The copy must run from the first line of the entries below through the line containing "### Structure", restated word for word, with pictures left out.

-=-=-

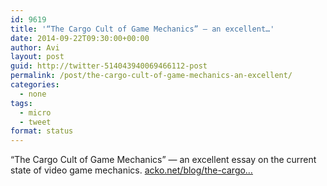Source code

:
 ```yaml
---
id: 9619
title: '“The Cargo Cult of Game Mechanics” — an excellent…'
date: 2014-09-22T09:30:00+00:00
author: Avi
layout: post
guid: http://twitter-514043940069466112-post
permalink: /post/the-cargo-cult-of-game-mechanics-an-excellent/
categories:
  - none
tags:
  - micro
  - tweet
format: status
---
```

“The Cargo Cult of Game Mechanics” — an excellent essay on the current state of video game mechanics. [acko.net/blog/the-cargo…](http://acko.net/blog/the-cargo-cult-of-game-mechanics/)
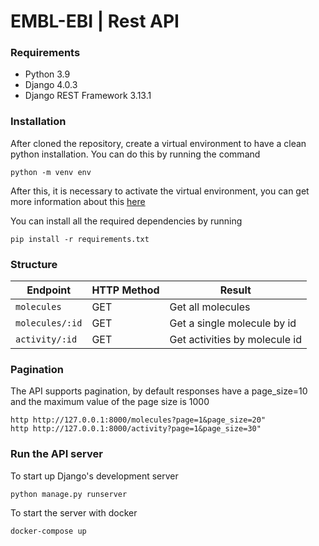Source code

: # EMBL-EBI | Rest API

### Requirements
- Python 3.9
- Django 4.0.3
- Django REST Framework 3.13.1

### Installation

After cloned the repository, create a virtual environment to have a clean python installation.
You can do this by running the command
```
python -m venv env
```

After this, it is necessary to activate the virtual environment, you can get more information about this [here](https://docs.python.org/3/tutorial/venv.html)

You can install all the required dependencies by running
```
pip install -r requirements.txt
```

### Structure

Endpoint |HTTP Method | Result
--- | --- |---
`molecules` | GET | Get all molecules 
`molecules/:id` | GET | Get a single molecule by id
`activity/:id`| GET | Get activities by molecule id

### Pagination
The API supports pagination, by default responses have a page_size=10 and the maximum value of the page size is 1000
```
http http://127.0.0.1:8000/molecules?page=1&page_size=20"
http http://127.0.0.1:8000/activity?page=1&page_size=30"
```

### Run the API server

To start up Django's development server

```
python manage.py runserver
```

To start the server with docker
```
docker-compose up
```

-=-=-

ANSWER FOR THE TASK:
Source code

:
 ```yaml
---
id: 9619
title: '“The Cargo Cult of Game Mechanics” — an excellent…'
date: 2014-09-22T09:30:00+00:00
author: Avi
layout: post
guid: http://twitter-514043940069466112-post
permalink: /post/the-cargo-cult-of-game-mechanics-an-excellent/
categories:
  - none
tags:
  - micro
  - tweet
format: status
---
```

“The Cargo Cult of Game Mechanics” — an excellent essay on the current state of video game mechanics. [acko.net/blog/the-cargo…](http://acko.net/blog/the-cargo-cult-of-game-mechanics/)
Source code

: # EMBL-EBI | Rest API

### Requirements
- Python 3.9
- Django 4.0.3
- Django REST Framework 3.13.1

### Installation

After cloned the repository, create a virtual environment to have a clean python installation.
You can do this by running the command
```
python -m venv env
```

After this, it is necessary to activate the virtual environment, you can get more information about this [here](https://docs.python.org/3/tutorial/venv.html)

You can install all the required dependencies by running
```
pip install -r requirements.txt
```

### Structure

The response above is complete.